Task directions:
Your task is to retype each line of the data below exactly.

▼

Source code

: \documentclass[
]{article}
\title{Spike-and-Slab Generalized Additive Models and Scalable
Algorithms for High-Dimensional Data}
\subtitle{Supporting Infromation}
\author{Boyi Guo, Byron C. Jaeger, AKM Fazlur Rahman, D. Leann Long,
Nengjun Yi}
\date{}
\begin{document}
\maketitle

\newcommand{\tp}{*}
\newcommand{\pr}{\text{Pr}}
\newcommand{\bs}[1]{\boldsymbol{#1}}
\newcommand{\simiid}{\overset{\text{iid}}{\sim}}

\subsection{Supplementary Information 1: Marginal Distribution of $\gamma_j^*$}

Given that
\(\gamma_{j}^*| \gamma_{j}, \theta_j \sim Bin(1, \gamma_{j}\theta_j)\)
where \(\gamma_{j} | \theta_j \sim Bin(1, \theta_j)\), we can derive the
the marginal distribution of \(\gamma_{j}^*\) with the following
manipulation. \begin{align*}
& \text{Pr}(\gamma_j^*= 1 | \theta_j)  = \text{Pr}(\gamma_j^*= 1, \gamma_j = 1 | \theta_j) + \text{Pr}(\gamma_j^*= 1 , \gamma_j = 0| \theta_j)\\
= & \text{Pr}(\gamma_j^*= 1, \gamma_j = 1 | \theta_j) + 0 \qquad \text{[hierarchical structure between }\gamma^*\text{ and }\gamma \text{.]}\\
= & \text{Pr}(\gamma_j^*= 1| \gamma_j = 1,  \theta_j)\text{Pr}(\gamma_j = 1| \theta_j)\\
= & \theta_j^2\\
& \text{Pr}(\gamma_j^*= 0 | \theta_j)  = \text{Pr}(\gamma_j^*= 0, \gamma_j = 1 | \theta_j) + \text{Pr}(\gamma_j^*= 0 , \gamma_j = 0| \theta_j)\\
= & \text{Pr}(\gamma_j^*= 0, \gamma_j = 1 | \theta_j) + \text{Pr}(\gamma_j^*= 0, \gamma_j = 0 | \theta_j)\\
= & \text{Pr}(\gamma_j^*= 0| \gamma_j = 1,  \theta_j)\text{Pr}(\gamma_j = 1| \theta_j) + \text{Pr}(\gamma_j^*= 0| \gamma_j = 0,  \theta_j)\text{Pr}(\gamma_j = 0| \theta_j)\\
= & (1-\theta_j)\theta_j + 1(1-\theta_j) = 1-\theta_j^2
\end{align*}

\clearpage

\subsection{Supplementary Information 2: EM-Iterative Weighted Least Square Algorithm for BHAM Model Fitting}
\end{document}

▲

Exercise answer:
Source code

: \documentclass[
]{article}
\title{Spike-and-Slab Generalized Additive Models and Scalable
Algorithms for High-Dimensional Data}
\subtitle{Supporting Infromation}
\author{Boyi Guo, Byron C. Jaeger, AKM Fazlur Rahman, D. Leann Long,
Nengjun Yi}
\date{}
\begin{document}
\maketitle

\newcommand{\tp}{*}
\newcommand{\pr}{\text{Pr}}
\newcommand{\bs}[1]{\boldsymbol{#1}}
\newcommand{\simiid}{\overset{\text{iid}}{\sim}}

\subsection{Supplementary Information 1: Marginal Distribution of $\gamma_j^*$}

Given that
\(\gamma_{j}^*| \gamma_{j}, \theta_j \sim Bin(1, \gamma_{j}\theta_j)\)
where \(\gamma_{j} | \theta_j \sim Bin(1, \theta_j)\), we can derive the
the marginal distribution of \(\gamma_{j}^*\) with the following
manipulation. \begin{align*}
& \text{Pr}(\gamma_j^*= 1 | \theta_j)  = \text{Pr}(\gamma_j^*= 1, \gamma_j = 1 | \theta_j) + \text{Pr}(\gamma_j^*= 1 , \gamma_j = 0| \theta_j)\\
= & \text{Pr}(\gamma_j^*= 1, \gamma_j = 1 | \theta_j) + 0 \qquad \text{[hierarchical structure between }\gamma^*\text{ and }\gamma \text{.]}\\
= & \text{Pr}(\gamma_j^*= 1| \gamma_j = 1,  \theta_j)\text{Pr}(\gamma_j = 1| \theta_j)\\
= & \theta_j^2\\
& \text{Pr}(\gamma_j^*= 0 | \theta_j)  = \text{Pr}(\gamma_j^*= 0, \gamma_j = 1 | \theta_j) + \text{Pr}(\gamma_j^*= 0 , \gamma_j = 0| \theta_j)\\
= & \text{Pr}(\gamma_j^*= 0, \gamma_j = 1 | \theta_j) + \text{Pr}(\gamma_j^*= 0, \gamma_j = 0 | \theta_j)\\
= & \text{Pr}(\gamma_j^*= 0| \gamma_j = 1,  \theta_j)\text{Pr}(\gamma_j = 1| \theta_j) + \text{Pr}(\gamma_j^*= 0| \gamma_j = 0,  \theta_j)\text{Pr}(\gamma_j = 0| \theta_j)\\
= & (1-\theta_j)\theta_j + 1(1-\theta_j) = 1-\theta_j^2
\end{align*}

\clearpage

\subsection{Supplementary Information 2: EM-Iterative Weighted Least Square Algorithm for BHAM Model Fitting}
\end{document}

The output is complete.